Recent blog posts outlined the hardware side of SGVHAK rover project, now we'll rewind and tell the software side. The first drop of information for the SGVHAK rover team included only information on hardware, the baseline rover software was promised and yet to come. We didn't think too much of it until the Microsoft Windows-based Ion Studio tool failed to auto-tune the PID parameters for our rover wheel.

The effort to debug rover wheel control led to the Python API released by Ion Motion Control to communicate with Roboclaw motion control board. As a platform-independent tool, Python was always the ultimate intent since our target platform for rover brain is a Raspberry Pi. The failure of Ion Studio just advanced the timeline.
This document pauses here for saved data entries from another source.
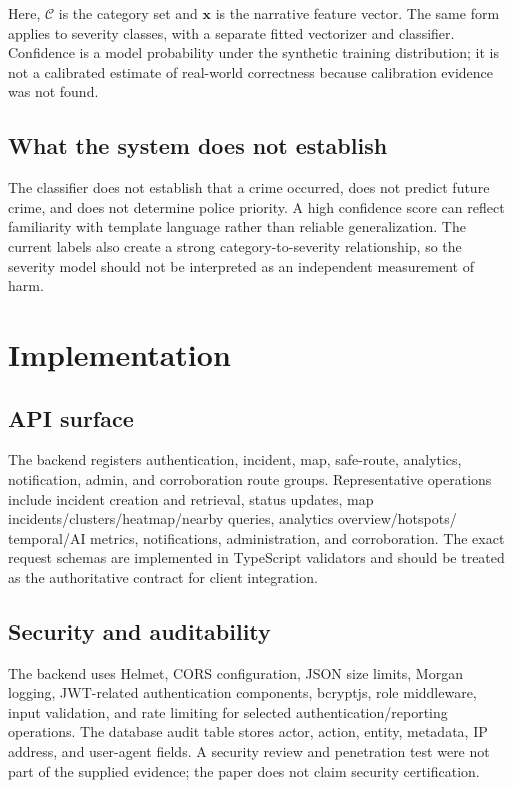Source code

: \documentclass[11pt]{article}
\begin{document}
Here, $\mathcal{C}$ is the category set and $\boldsymbol{x}$ is the
narrative feature vector. The same form applies to severity classes, with a
separate fitted vectorizer and classifier. Confidence is a model probability
under the synthetic training distribution; it is not a calibrated estimate
of real-world correctness because calibration evidence was not found.

\subsection{What the system does not establish}

The classifier does not establish that a crime occurred, does not predict
future crime, and does not determine police priority. A high confidence
score can reflect familiarity with template language rather than reliable
generalization. The current labels also create a strong category-to-severity
relationship, so the severity model should not be interpreted as an
independent measurement of harm.

\section{Implementation}
\label{sec:implementation}

\subsection{API surface}

The backend registers authentication, incident, map, safe-route, analytics,
notification, admin, and corroboration route groups. Representative
operations include incident creation and retrieval, status updates,
map incidents/clusters/heatmap/nearby queries, analytics overview/hotspots/
temporal/AI metrics, notifications, administration, and corroboration.
The exact request schemas are implemented in TypeScript validators and
should be treated as the authoritative contract for client integration.

\subsection{Security and auditability}

The backend uses Helmet, CORS configuration, JSON size limits, Morgan
logging, JWT-related authentication components, bcryptjs, role middleware,
input validation, and rate limiting for selected authentication/reporting
operations. The database audit table stores actor, action, entity,
metadata, IP address, and user-agent fields. A security review and
penetration test were not part of the supplied evidence; the paper does not
claim security certification.
\end{document}
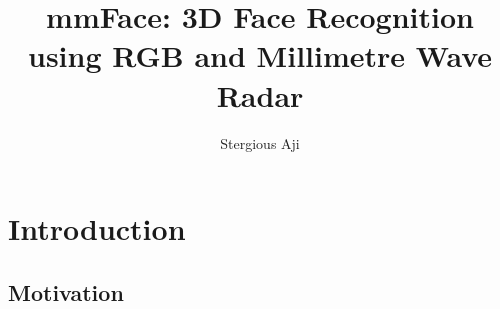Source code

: \documentclass{mpaper}
\begin{document}
\title{mmFace: 3D Face Recognition using RGB and Millimetre
Wave Radar}
\author{Stergious Aji}

\maketitle

\begin{abstract}


\end{abstract}



\section{Introduction}


\subsection{Motivation}
\end{document}
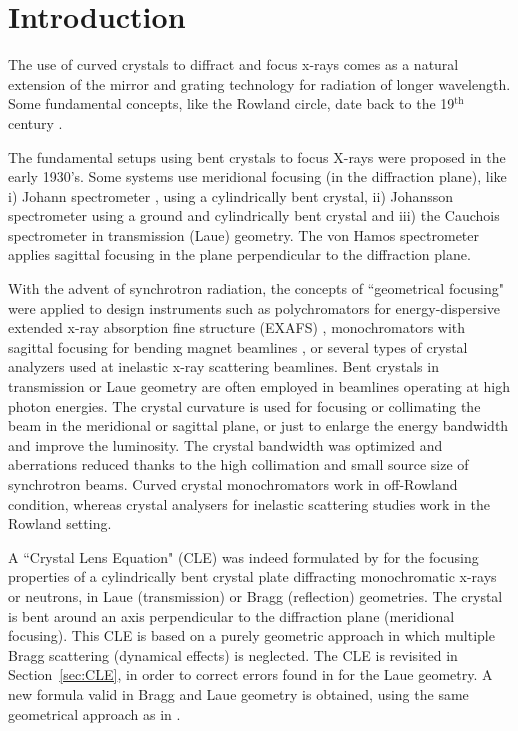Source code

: \documentclass[preprint]{iucr}              %
\begin{document}
\section{Introduction}

The use of curved crystals to diffract and focus x-rays comes as a natural extension of the mirror and grating technology for radiation of longer wavelength. Some fundamental concepts, like the Rowland circle, date back to the 19$^\text{th}$ century \cite{rowland1882}.

The fundamental setups using bent crystals to focus X-rays were proposed in the early 1930’s. Some systems use meridional focusing (in the diffraction plane), like i) Johann spectrometer \cite{Johann1931}, using a cylindrically bent crystal,  ii) Johansson spectrometer \cite{Johansson1933} using a ground and cylindrically bent crystal and iii) the Cauchois spectrometer \cite{cauchois1933} in transmission (Laue) geometry. The von Hamos spectrometer \cite{V.Hamos1933} applies sagittal focusing in the plane perpendicular to the diffraction plane.

With the advent of synchrotron radiation, the concepts of ``geometrical focusing" were applied to design instruments such as polychromators for energy-dispersive extended x-ray absorption fine structure (EXAFS) \cite{Tolentino:ms0206}, monochromators with sagittal focusing for bending magnet beamlines \cite{Sparks1980}, or several types of crystal analyzers used at inelastic x-ray scattering beamlines. Bent crystals in transmission or Laue geometry are often employed in beamlines operating at high photon energies. The crystal curvature is used for focusing or collimating the beam in the meridional \cite{Suortti1988,SuorttiShulze} or sagittal \cite{Zhong2001} plane, or just to enlarge the energy bandwidth and improve the luminosity. The crystal bandwidth was optimized and aberrations reduced thanks to the high collimation and small source size of synchrotron beams. Curved crystal monochromators work in off-Rowland condition, whereas crystal analysers for inelastic scattering studies work in the Rowland setting.

A ``Crystal Lens Equation" (CLE) was indeed formulated by \cite{CK} for the focusing properties of a cylindrically bent crystal plate diffracting monochromatic x-rays or neutrons, in Laue (transmission) or Bragg (reflection) geometries. The crystal is bent around an axis perpendicular to the diffraction plane (meridional focusing). This CLE is based on a purely geometric approach in which multiple Bragg scattering (dynamical effects) is neglected. 
The CLE is revisited in Section~\ref{sec:CLE}, in order to correct errors found in \cite{CK} for the Laue geometry. A new formula valid in Bragg and Laue geometry is obtained, using the same geometrical approach as in \cite{CK}.
\end{document}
The manual PID tuning session was done entirely in the Python interactive shell calling into the Python API, from updating PID values to commanding motor motion. While flexible and effective, all the typing became very repetitive very quickly.  Now that we're past the first PID tuning work session, we have a decent idea what APIs are most useful for this project.

We didn't set out to design a new rover UI, originally we just wanted to ease building the machine and tuning parameters. This nuts-and-bolts goal is why investigation started with a text-based system. An advantage of a simple command line based system is that it can be used wirelessly via SSH so that we won't have to be tethered to the robot while we tune. This is why we started by looking into Python's curses library to create text-based displays.

It didn't take long, though, before ambitions grew. The ultimate UI for the rover won't be text-based, why learn a whole new text UI framework just so we'd have to learn a graphical UI framework later? That thought was just the first step. The next step looked at Qt, which is a cross-platform GUI framework we already know to work across PC, Macintosh, and Pi. But wireless networked access to a Qt GUI takes some work. Far more than it would take to put up some HTML to be accessed over the network. So... why not do that instead?

That's how we arrived at today's investigation: for a simple rover UI, try using HTML. This allows us to have the exact same UI over the network as well as locally. (http://localhost) We're learning something new anyway, and learning a Python web framework is more likely to be useful for future projects than learning a text UI framework. To kick off this effort, we ask two questions:

  1. What framework to use? There are a lot of different Python web frameworks running around on the internet. While learning Ruby on Rails, I came across references to its Python counterpart Django. They are both far heavier than we need for this project, though. A search for something more lightweight pointed to Flask, backed up by at least one Quora discussion.
  2. Does it work with Roboclaw API? It took a little fiddling with user groups to gain access to the USB serial port, but once that was done the answer is: Yes it does.

With a successful smoke test, we're going ahead with building a HTML-based rover UI.